Delay, delay the droning of the bees,
oh how they demand their daily fees!
With ceaseless swarming in the mind, someone please!
Delay, delay the droning of the bees.

MGySgt Chris Stowe is a twenty-two-year Marine Corps veteran with multiple deployments to Iraq and Afghanistan as an Explosive Ordnance Disposal Technician. Most recently completed a Congressional Fellowship in the House Committee on Veterans Affairs, focusing on reform and oversight of the Veterans Benefits Administration.
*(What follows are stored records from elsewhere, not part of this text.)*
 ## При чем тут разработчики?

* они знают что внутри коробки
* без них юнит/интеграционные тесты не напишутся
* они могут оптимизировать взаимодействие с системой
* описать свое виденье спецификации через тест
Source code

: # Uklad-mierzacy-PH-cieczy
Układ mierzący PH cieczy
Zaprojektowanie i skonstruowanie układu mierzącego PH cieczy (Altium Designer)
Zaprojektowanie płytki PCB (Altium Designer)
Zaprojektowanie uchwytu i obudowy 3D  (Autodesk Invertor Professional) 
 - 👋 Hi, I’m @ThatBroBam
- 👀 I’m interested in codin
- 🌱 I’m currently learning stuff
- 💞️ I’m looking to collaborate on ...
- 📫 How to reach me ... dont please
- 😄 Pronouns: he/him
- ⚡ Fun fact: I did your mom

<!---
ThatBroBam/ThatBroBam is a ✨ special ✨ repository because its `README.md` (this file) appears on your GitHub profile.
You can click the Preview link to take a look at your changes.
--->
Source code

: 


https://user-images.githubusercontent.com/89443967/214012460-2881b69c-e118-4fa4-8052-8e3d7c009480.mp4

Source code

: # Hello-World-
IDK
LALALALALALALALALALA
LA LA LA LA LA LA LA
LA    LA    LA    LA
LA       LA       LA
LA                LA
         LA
Currently serves as Senior Enlisted Advisor to a Wounded Warrior command at Walter Reed National Military Medical Center.
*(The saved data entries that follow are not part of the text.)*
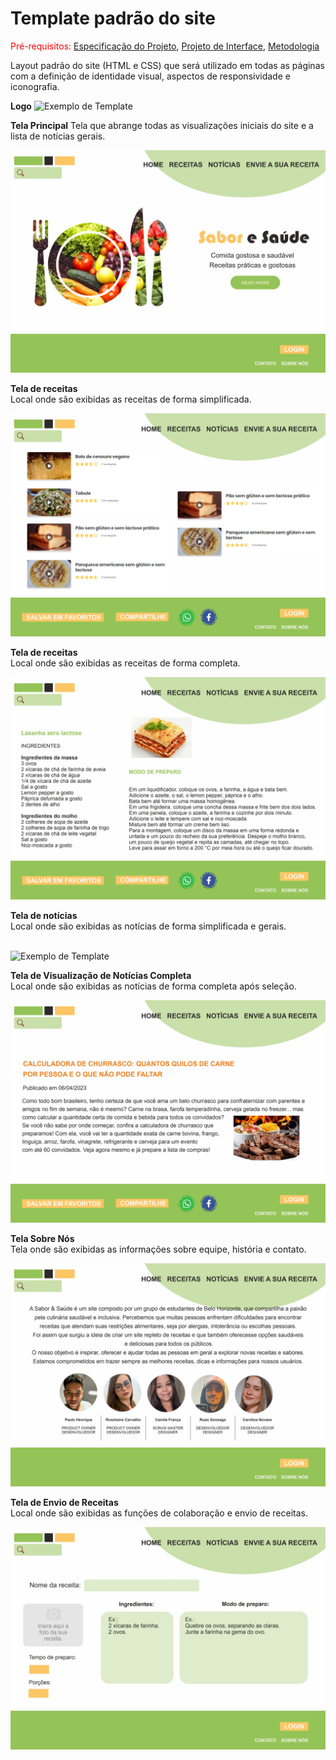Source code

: # Template padrão do site

<span style="color:red">Pré-requisitos: <a href="2-Especificação do Projeto.md"> Especificação do Projeto</a></span>, <a href="3-Projeto de Interface.md"> Projeto de Interface</a>, <a href="4-Metodologia.md"> Metodologia</a>

Layout padrão do site (HTML e CSS) que será utilizado em todas as páginas com a definição de identidade visual, aspectos de responsividade e iconografia.

<b>Logo</b>
![Exemplo de Template](Templates/logo.png)

<b>Tela Principal</b>
Tela que abrange todas as visualizações iniciais do site e a lista de notícias gerais.

![Exemplo de Template](Templates/home.jpg)

<b>Tela de receitas</b>
<br>Local onde são exibidas as receitas de forma simplificada.

![Exemplo de Template](Templates/Receitas%2001.jpg)

<b>Tela de receitas</b>
<br>Local onde são exibidas as receitas de forma completa.

![Exemplo de Template](Templates/receitas%2002.jpg)

<b>Tela de notícias </b>
<br>Local onde são exibidas as notícias de forma simplificada e gerais.

<br>![Exemplo de Template](Templates/notícias%2001.jpg)

<b>Tela de Visualização de Notícias Completa </b>
<br>Local onde são exibidas as notícias de forma completa após seleção.

![Exemplo de Template](Templates/noticias%2002.jpg)

<b>Tela Sobre Nós</b>
<br>Tela onde são exibidas as informações sobre equipe, história e contato.

![Exemplo de Template](Templates/sobre%20nos.jpg)

<b>Tela de Envio de Receitas</b>
<br>Local onde são exibidas as funções de colaboração e envio de receitas.

![Exemplo de Template](Templates/envie.jpg)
Interrupted Sonnet, with My Girls

by TJ Reynolds

I curl my spine around her body;
she’s almost inside my ribcage.

Her head feels like a silk nest below
my chin. I breath her feather smell.

My second child, first girl, Delilah.
She watches Youtube while I type.

(she reminds me of the girl I’d do anything to make laugh
back in a suburb of Mosul in 2005 and I have to wonder
is she still alive, older then than my girl now, maybe six
or seven, but already wise enough to know that her teeth
could mean at least two things – it only made me clown harder)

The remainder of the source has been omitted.